Foreign firms investing in China’s complex and diverse market may be faced with various legal, regulatory as well as cultural challenges when preparing for market entry.
If these challenges are not handled with caution and vigilance, a foreign enterprise’s expansion plans may come to an abrupt halt.
One of the first tasks is choosing the best-fit corporate structure for your business. This will mitigate unnecessary business constraints, costs, and prevent regulatory scrutiny.
What are the key considerations while choosing an office type?
Key consideration while planning your corporate establishment route are:
- What are the business objectives?
- What are the day-to-day operational requirements of the office?
- How much domestic input is required by the foreign company?
- How does the foreign enterprise want to manage their capital requirements, legal liability, tax, commercial and hiring capacity?
In addition, foreign investors should consider the time frame for each type of set up and the type of industry and target audience they are looking to explore in the Chinese market.
To avoid unnecessary expenditure or a failed attempt at market entry, investors should seek local counsel. It may also be necessary to seek guidance on how the local authorities in various regions in China view the industry the firm seeks to enter – this may prove to be an important decider for the ease of operations of the company.
What are the company registration options for foreign investors in China?
A Representative Office (RO) serves as an extension of a foreign enterprise, its sole function is to facilitate the activities of its foreign parent in China.
- Merely acts as a liaison office for the foreign parent company;
- The parent company is required to assume all legal and transactional liabilities and assets of the RO; and,
- No separate legal entity is formed when an RO is established.
This type of office is also limited in permissible commercial activities; including restrictions on profit generating activities and hiring of local staff - which may be done only through a qualified labor dispatch agency.

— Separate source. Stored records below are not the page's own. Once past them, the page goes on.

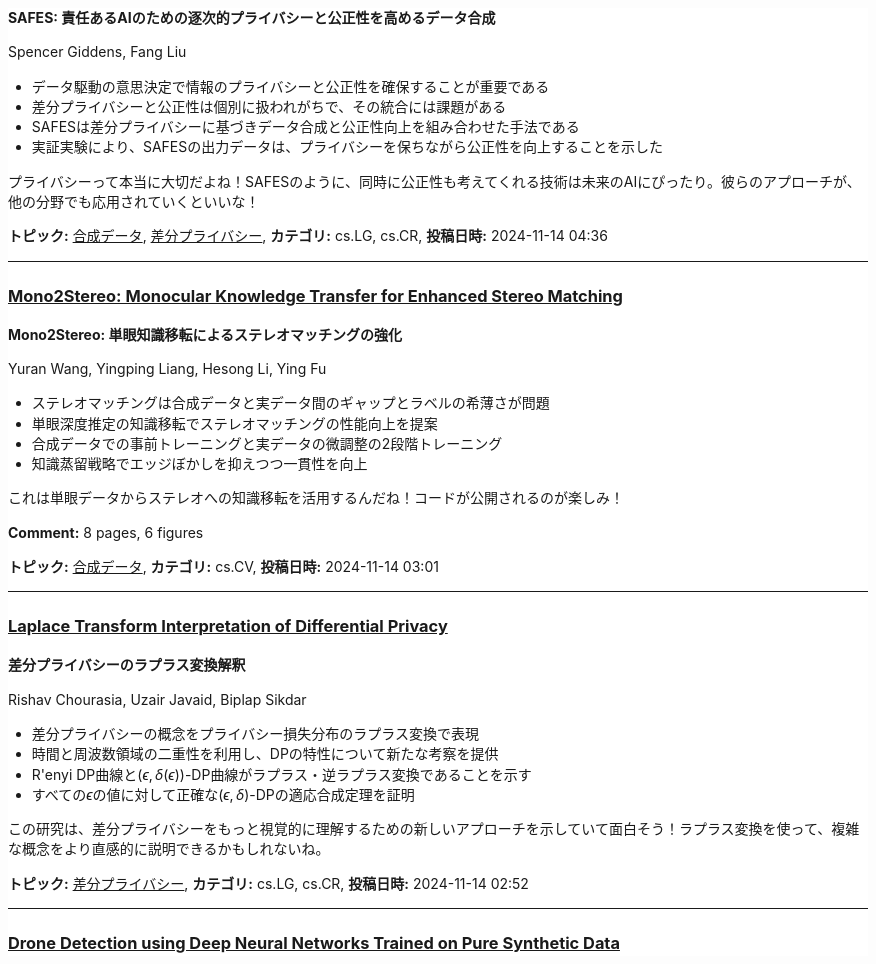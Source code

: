 **SAFES: 責任あるAIのための逐次的プライバシーと公正性を高めるデータ合成**

Spencer Giddens, Fang Liu

- データ駆動の意思決定で情報のプライバシーと公正性を確保することが重要である
- 差分プライバシーと公正性は個別に扱われがちで、その統合には課題がある
- SAFESは差分プライバシーに基づきデータ合成と公正性向上を組み合わせた手法である
- 実証実験により、SAFESの出力データは、プライバシーを保ちながら公正性を向上することを示した

プライバシーって本当に大切だよね！SAFESのように、同時に公正性も考えてくれる技術は未来のAIにぴったり。彼らのアプローチが、他の分野でも応用されていくといいな！



**トピック:** [合成データ](../../sd), [差分プライバシー](../../dp), **カテゴリ:** cs.LG, cs.CR, **投稿日時:** 2024-11-14 04:36


- - -

### [Mono2Stereo: Monocular Knowledge Transfer for Enhanced Stereo Matching](http://arxiv.org/abs/2411.09151)

**Mono2Stereo: 単眼知識移転によるステレオマッチングの強化**

Yuran Wang, Yingping Liang, Hesong Li, Ying Fu

- ステレオマッチングは合成データと実データ間のギャップとラベルの希薄さが問題
- 単眼深度推定の知識移転でステレオマッチングの性能向上を提案
- 合成データでの事前トレーニングと実データの微調整の2段階トレーニング
- 知識蒸留戦略でエッジぼかしを抑えつつ一貫性を向上

これは単眼データからステレオへの知識移転を活用するんだね！コードが公開されるのが楽しみ！

**Comment:** 8 pages, 6 figures

**トピック:** [合成データ](../../sd), **カテゴリ:** cs.CV, **投稿日時:** 2024-11-14 03:01


- - -

### [Laplace Transform Interpretation of Differential Privacy](http://arxiv.org/abs/2411.09142)

**差分プライバシーのラプラス変換解釈**

Rishav Chourasia, Uzair Javaid, Biplap Sikdar

- 差分プライバシーの概念をプライバシー損失分布のラプラス変換で表現
- 時間と周波数領域の二重性を利用し、DPの特性について新たな考察を提供
- R\'enyi DP曲線と$(\epsilon, \delta(\epsilon))$-DP曲線がラプラス・逆ラプラス変換であることを示す
- すべての$\epsilon$の値に対して正確な$(\epsilon, \delta)$-DPの適応合成定理を証明

この研究は、差分プライバシーをもっと視覚的に理解するための新しいアプローチを示していて面白そう！ラプラス変換を使って、複雑な概念をより直感的に説明できるかもしれないね。



**トピック:** [差分プライバシー](../../dp), **カテゴリ:** cs.LG, cs.CR, **投稿日時:** 2024-11-14 02:52


- - -

### [Drone Detection using Deep Neural Networks Trained on Pure Synthetic Data](http://arxiv.org/abs/2411.09077)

The extent of permissible commercial activity also differs from region to region in China.
Wholly Foreign Owned Enterprise
A Wholly Foreign Owned Enterprise (WFOE) is an enterprise owned by one or more foreign investors. Unlike an RO, a WFOE is a separate legal entity as per Chinese laws. This essentially means that it has its own rights and obligations, such as the capacity to own property and the ability to enter into legally binding contracts.
A WFOE may be set up as a limited liability company, with the liability of each investor limited to the total capital paid by them.

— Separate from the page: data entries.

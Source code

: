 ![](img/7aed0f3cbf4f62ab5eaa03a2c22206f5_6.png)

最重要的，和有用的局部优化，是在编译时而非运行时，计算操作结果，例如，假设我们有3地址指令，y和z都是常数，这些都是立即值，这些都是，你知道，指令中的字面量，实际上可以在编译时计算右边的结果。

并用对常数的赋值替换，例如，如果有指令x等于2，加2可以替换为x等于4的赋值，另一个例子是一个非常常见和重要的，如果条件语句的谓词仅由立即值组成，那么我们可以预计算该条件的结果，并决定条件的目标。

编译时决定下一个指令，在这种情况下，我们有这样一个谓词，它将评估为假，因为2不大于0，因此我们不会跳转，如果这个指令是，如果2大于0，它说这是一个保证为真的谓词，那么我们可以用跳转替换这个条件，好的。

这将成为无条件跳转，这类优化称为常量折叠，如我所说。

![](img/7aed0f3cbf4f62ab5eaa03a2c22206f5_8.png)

A WFOE is broadly set up for three purposes:
- Service (or Consulting) WFOE;
- Trading WFOE; or,
- Manufacturing WFOE.
All three of these entities will have the same legal rights and obligations. However, their setup procedures, costs, and range of commercial activities will differ.
Sino-Foreign Joint Venture
Sino-Foreign Joint Venture (JV) is a commercial enterprise between a foreign partner and a domestic Chinese party.

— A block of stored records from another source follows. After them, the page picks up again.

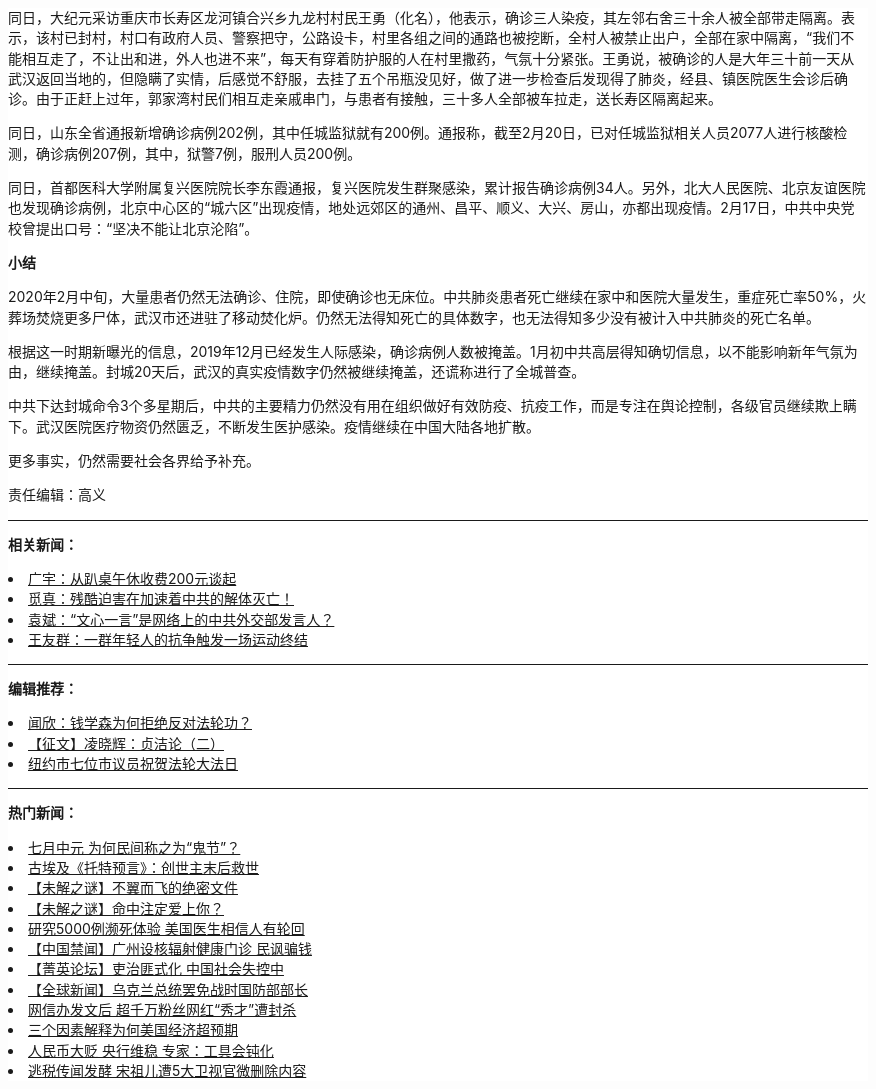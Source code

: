 <p>同日，大纪元采访重庆市长寿区龙河镇合兴乡九龙村村民王勇（化名），他表示，确诊三人染疫，其左邻右舍三十余人被全部带走隔离。表示，该村已封村，村口有政府人员、警察把守，公路设卡，村里各组之间的通路也被挖断，全村人被禁止出户，全部在家中隔离，“我们不能相互走了，不让出和进，外人也进不来”，每天有穿着防护服的人在村里撒药，气氛十分紧张。王勇说，被确诊的人是大年三十前一天从武汉返回当地的，但隐瞒了实情，后感觉不舒服，去挂了五个吊瓶没见好，做了进一步检查后发现得了肺炎，经县、镇医院医生会诊后确诊。由于正赶上过年，郭家湾村民们相互走亲戚串门，与患者有接触，三十多人全部被车拉走，送长寿区隔离起来。</p>
<p>同日，山东全省通报新增确诊病例202例，其中任城监狱就有200例。通报称，截至2月20日，已对任城监狱相关人员2077人进行核酸检测，确诊病例207例，其中，狱警7例，服刑人员200例。</p>
<p>同日，首都医科大学附属复兴医院院长李东霞通报，复兴医院发生群聚感染，累计报告确诊病例34人。另外，北大人民医院、北京友谊医院也发现确诊病例，北京中心区的“城六区”出现疫情，地处远郊区的通州、昌平、顺义、大兴、房山，亦都出现疫情。2月17日，中共中央党校曾提出口号：“坚决不能让北京沦陷”。</p>
<p><strong>小结</strong></p>
<p>2020年2月中旬，大量患者仍然无法确诊、住院，即使确诊也无床位。中共肺炎患者死亡继续在家中和医院大量发生，重症死亡率50%，火葬场焚烧更多尸体，武汉市还进驻了移动焚化炉。仍然无法得知死亡的具体数字，也无法得知多少没有被计入中共肺炎的死亡名单。</p>
<p>根据这一时期新曝光的信息，2019年12月已经发生人际感染，确诊病例人数被掩盖。1月初中共高层得知确切信息，以不能影响新年气氛为由，继续掩盖。封城20天后，武汉的真实疫情数字仍然被继续掩盖，还谎称进行了全城普查。</p>
<p>中共下达封城命令3个多星期后，中共的主要精力仍然没有用在组织做好有效防疫、抗疫工作，而是专注在舆论控制，各级官员继续欺上瞒下。武汉医院医疗物资仍然匮乏，不断发生医护感染。疫情继续在中国大陆各地扩散。</p>
<p>更多事实，仍然需要社会各界给予补充。</p>
<p>责任编辑：高义</p>
	
<hr>


<strong>相关新闻：</strong>
<li><a href="https://github.com/19920513/djy/blob/master/gb/23/9/4/n14066694.md#1">广宇：从趴桌午休收费200元谈起</a></li>
<li><a href="https://github.com/19920513/djy/blob/master/gb/23/9/4/n14066681.md#1">觅真：残酷迫害在加速着中共的解体灭亡！</a></li>
<li><a href="https://github.com/19920513/djy/blob/master/gb/23/9/4/n14066560.md#1">袁斌：“文心一言”是网络上的中共外交部发言人？</a></li>
<li><a href="https://github.com/19920513/djy/blob/master/gb/23/9/3/n14066411.md#1">王友群：一群年轻人的抗争触发一场运动终结</a></li>
<hr>


<strong>编辑推荐：</strong>
<li><a href="https://github.com/19920513/djy/blob/master/gb/21/1/23/n12707407.md#1" target="_blank">闻欣：钱学森为何拒绝反对法轮功？</a></li><li><a href="https://github.com/tsiac2612/djy/blob/master/gb/19/5/14/n11256527.md#1" target="_blank">【征文】凌晓辉：贞洁论（二）</a></li><li><a href="https://github.com/tsiac2612/djy/blob/master/gb/19/5/29/n11287543.md#1" target="_blank">纽约市七位市议员祝贺法轮大法日</a></li>
<hr>

<strong>热门新闻：</strong>
<li><a href="https://github.com/19920513/djy/blob/master/gb/23/8/27/n14061883.md#1">七月中元 为何民间称之为“鬼节”？</a></li>
<li><a href="https://github.com/19920513/djy/blob/master/gb/23/8/30/n14064023.md#1">古埃及《托特预言》：创世主末后救世</a></li>
<li><a href="https://github.com/19920513/djy/blob/master/gb/23/8/28/n14062286.md#1">【未解之谜】不翼而飞的绝密文件</a></li>
<li><a href="https://github.com/19920513/djy/blob/master/gb/23/9/1/n14065399.md#1">【未解之谜】命中注定爱上你？</a></li>
<li><a href="https://github.com/19920513/djy/blob/master/gb/23/8/31/n14064392.md#1">研究5000例濒死体验 美国医生相信人有轮回</a></li>
<li><a href="https://github.com/19920513/djy/blob/master/gb/23/9/3/n14066309.md#1">【中国禁闻】广州设核辐射健康门诊 民讽骗钱</a></li>
<li><a href="https://github.com/19920513/djy/blob/master/gb/23/9/2/n14066063.md#1">【菁英论坛】吏治匪式化 中国社会失控中</a></li>
<li><a href="https://github.com/19920513/djy/blob/master/gb/23/9/4/n14066738.md#1">【全球新闻】乌克兰总统罢免战时国防部部长</a></li>
<li><a href="https://github.com/19920513/djy/blob/master/gb/23/9/2/n14066034.md#1">网信办发文后 超千万粉丝网红“秀才”遭封杀</a></li>
<li><a href="https://github.com/19920513/djy/blob/master/gb/23/9/2/n14066022.md#1">三个因素解释为何美国经济超预期</a></li>
<li><a href="https://github.com/19920513/djy/blob/master/gb/23/9/2/n14065820.md#1">人民币大贬 央行维稳 专家：工具会钝化</a></li>
<li><a href="https://github.com/19920513/djy/blob/master/gb/23/9/1/n14065521.md#1">逃税传闻发酵 宋祖儿遭5大卫视官微删除内容</a></li>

There are two types of Joint Ventures:
- Equity Joint Venture (EJV); and,
- Cooperative Joint Venture (CJV).
An EJV is a limited liability company where profits and losses are shared between JV members in proportion to their individual equity contributions.
Generally, a foreign investor in a JV should own at least 25 percent of total shares. Foreign investors should also note that Chinese individuals cannot usually be a JV partner.
The formation of a JV does not necessarily entail a merger of the two companies, instead an entirely new legal entity is formed. However, a Cooperative Joint Venture (CJV) may function as an exception to this.
A CJV can operate as a limited liability company or as a non-legal entity. Further, profit and loss distribution may be negotiated within the contract agreement. Thus, a CJV investment structure provides more flexibility than the EJV to the partners.
Foreign companies that want to invest in industry sector restricted by the Chinese government develop JVs with a Chinese partner to meet investment requirements. Otherwise, foreign companies form JVs when they want to make use local market information, distribution networks, or business goodwill of a Chinese partner.
Foreign Invested Partnership
Like JV’s, a Foreign Invested Partnership consists of two or more investors entering into a contract for commercial purposes. The main difference between the two structures is –
- No requirement for minimum capital in a FIP
- May function as an unlimited liability company
Thus, a FIP investment structure provides more flexibility than a JV structure.
The Partnership Enterprise Law regulates the establishment and operation of all partnership agreements. While a FIP must be established according to this law, operational discretion lies with the partners. This means that in case of a conflict between the law and the partnership agreement of the , the terms of the agreement shall prevail.
This provides partners to a partnership agreement a high level of autonomy on how they wish to operate. However, with the flexibility, more liability also needs to be assumed by the partners – making this model a less common structure for foreign investors in China.